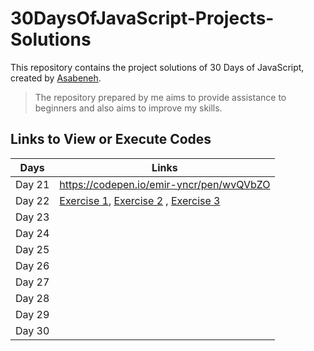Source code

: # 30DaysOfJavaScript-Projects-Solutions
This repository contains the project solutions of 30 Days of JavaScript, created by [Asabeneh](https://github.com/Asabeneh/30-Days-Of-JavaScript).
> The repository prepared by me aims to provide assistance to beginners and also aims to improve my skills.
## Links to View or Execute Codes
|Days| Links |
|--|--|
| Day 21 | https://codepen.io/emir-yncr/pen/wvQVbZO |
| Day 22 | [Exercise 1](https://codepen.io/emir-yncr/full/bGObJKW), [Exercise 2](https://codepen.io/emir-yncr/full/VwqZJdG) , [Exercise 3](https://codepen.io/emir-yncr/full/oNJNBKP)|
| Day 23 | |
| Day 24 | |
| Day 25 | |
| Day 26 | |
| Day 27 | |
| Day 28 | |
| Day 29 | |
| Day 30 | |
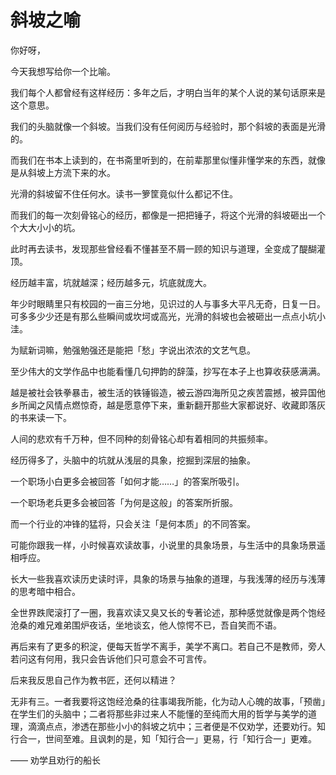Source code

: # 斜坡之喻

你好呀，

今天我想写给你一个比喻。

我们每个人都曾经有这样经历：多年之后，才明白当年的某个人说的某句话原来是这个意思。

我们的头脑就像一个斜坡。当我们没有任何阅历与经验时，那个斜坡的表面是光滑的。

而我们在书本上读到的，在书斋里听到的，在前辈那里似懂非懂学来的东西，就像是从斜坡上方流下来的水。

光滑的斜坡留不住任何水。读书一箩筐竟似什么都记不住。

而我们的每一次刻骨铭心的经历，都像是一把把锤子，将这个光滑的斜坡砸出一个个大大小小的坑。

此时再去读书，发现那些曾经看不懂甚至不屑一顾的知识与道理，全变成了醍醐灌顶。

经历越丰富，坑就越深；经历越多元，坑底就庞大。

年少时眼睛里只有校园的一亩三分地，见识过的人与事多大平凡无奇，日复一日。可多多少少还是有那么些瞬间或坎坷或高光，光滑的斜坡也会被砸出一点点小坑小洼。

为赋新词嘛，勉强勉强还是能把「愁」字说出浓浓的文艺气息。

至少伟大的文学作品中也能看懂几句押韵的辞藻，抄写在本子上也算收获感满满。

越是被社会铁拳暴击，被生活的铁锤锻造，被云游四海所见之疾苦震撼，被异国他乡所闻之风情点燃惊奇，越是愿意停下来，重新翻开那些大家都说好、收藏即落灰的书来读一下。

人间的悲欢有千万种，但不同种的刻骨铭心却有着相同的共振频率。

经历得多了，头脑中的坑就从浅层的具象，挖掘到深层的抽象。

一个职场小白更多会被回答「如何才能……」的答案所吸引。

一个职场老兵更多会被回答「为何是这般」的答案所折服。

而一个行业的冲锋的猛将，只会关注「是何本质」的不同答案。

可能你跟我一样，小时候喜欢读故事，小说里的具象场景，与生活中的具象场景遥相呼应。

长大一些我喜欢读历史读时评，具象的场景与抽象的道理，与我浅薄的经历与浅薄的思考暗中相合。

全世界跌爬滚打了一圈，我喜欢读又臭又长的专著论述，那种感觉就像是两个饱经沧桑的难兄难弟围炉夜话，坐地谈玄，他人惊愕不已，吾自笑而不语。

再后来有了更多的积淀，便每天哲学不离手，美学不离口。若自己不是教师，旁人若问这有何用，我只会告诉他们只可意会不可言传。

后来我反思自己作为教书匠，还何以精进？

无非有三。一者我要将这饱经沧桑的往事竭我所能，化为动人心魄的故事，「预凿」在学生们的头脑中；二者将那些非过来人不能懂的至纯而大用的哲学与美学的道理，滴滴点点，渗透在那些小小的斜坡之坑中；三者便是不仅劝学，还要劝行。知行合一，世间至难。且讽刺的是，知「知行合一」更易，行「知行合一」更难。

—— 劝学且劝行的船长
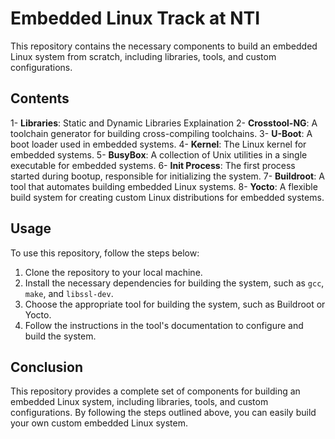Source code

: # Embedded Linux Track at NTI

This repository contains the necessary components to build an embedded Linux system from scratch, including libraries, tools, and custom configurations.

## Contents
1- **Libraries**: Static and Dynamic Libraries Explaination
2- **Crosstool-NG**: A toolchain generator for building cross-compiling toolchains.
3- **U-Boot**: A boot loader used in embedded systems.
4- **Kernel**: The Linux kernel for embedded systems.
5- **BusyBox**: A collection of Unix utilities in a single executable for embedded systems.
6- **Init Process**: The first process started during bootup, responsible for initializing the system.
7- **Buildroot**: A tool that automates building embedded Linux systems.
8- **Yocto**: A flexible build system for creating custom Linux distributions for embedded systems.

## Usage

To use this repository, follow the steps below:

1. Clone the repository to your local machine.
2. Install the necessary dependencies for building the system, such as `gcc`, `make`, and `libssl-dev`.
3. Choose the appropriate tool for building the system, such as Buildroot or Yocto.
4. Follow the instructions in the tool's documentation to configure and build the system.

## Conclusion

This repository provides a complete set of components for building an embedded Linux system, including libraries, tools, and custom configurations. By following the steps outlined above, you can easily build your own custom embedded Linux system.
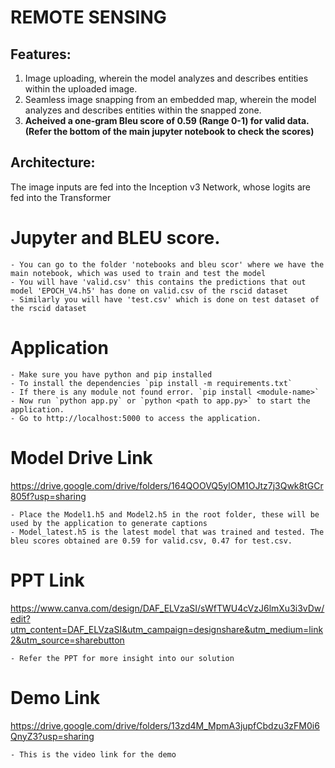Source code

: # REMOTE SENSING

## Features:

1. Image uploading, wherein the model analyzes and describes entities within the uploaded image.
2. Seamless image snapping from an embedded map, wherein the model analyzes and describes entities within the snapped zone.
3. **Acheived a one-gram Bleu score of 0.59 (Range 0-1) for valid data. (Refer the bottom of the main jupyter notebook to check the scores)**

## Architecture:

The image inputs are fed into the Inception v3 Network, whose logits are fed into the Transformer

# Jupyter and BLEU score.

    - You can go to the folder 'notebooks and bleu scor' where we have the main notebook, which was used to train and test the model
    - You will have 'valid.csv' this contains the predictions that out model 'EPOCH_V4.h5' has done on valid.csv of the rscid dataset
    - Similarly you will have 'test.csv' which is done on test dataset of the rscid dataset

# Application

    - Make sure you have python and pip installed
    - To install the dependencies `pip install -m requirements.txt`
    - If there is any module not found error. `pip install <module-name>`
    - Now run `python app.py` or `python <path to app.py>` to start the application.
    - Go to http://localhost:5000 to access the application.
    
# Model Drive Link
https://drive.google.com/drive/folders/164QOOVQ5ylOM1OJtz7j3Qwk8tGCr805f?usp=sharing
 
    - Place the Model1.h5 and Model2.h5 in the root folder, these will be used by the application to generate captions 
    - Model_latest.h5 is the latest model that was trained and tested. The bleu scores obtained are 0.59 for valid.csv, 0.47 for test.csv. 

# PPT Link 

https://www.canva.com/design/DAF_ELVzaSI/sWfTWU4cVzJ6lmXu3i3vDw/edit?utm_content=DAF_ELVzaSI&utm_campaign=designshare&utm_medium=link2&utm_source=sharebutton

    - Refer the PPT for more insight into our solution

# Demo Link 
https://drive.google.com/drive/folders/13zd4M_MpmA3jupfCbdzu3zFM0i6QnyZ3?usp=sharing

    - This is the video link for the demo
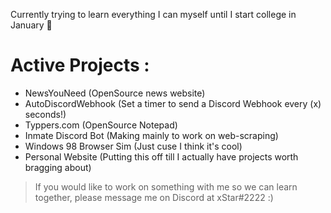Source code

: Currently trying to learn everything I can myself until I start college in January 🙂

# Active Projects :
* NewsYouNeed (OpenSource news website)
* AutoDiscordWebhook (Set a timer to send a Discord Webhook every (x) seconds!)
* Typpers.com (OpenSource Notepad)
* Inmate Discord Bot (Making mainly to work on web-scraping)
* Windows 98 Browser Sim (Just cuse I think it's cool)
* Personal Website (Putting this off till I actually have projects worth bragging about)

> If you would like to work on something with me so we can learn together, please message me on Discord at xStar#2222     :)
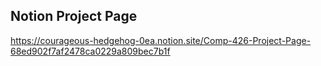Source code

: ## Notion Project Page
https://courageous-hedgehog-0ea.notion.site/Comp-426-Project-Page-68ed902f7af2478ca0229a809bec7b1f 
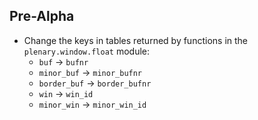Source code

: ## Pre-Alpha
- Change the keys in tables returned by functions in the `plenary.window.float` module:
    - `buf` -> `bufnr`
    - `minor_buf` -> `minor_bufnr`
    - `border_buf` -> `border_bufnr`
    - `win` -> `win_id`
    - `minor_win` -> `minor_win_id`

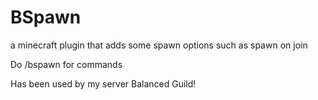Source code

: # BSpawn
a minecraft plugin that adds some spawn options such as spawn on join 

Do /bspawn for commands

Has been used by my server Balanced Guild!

● ● ● ●

■ **WHAT IS EXPECTED**
Give again the stretch of lines above from the one with "- Go to http://localhost:5000" through the one with "think it's cool)", both ends kept, and copy no pictures.

■ **TASK ANSWER**
    - Go to http://localhost:5000 to access the application.
    
# Model Drive Link
https://drive.google.com/drive/folders/164QOOVQ5ylOM1OJtz7j3Qwk8tGCr805f?usp=sharing
 
    - Place the Model1.h5 and Model2.h5 in the root folder, these will be used by the application to generate captions 
    - Model_latest.h5 is the latest model that was trained and tested. The bleu scores obtained are 0.59 for valid.csv, 0.47 for test.csv. 

# PPT Link 

https://www.canva.com/design/DAF_ELVzaSI/sWfTWU4cVzJ6lmXu3i3vDw/edit?utm_content=DAF_ELVzaSI&utm_campaign=designshare&utm_medium=link2&utm_source=sharebutton

    - Refer the PPT for more insight into our solution

# Demo Link 
https://drive.google.com/drive/folders/13zd4M_MpmA3jupfCbdzu3zFM0i6QnyZ3?usp=sharing

    - This is the video link for the demo
Source code

: Currently trying to learn everything I can myself until I start college in January 🙂

# Active Projects :
* NewsYouNeed (OpenSource news website)
* AutoDiscordWebhook (Set a timer to send a Discord Webhook every (x) seconds!)
* Typpers.com (OpenSource Notepad)
* Inmate Discord Bot (Making mainly to work on web-scraping)
* Windows 98 Browser Sim (Just cuse I think it's cool)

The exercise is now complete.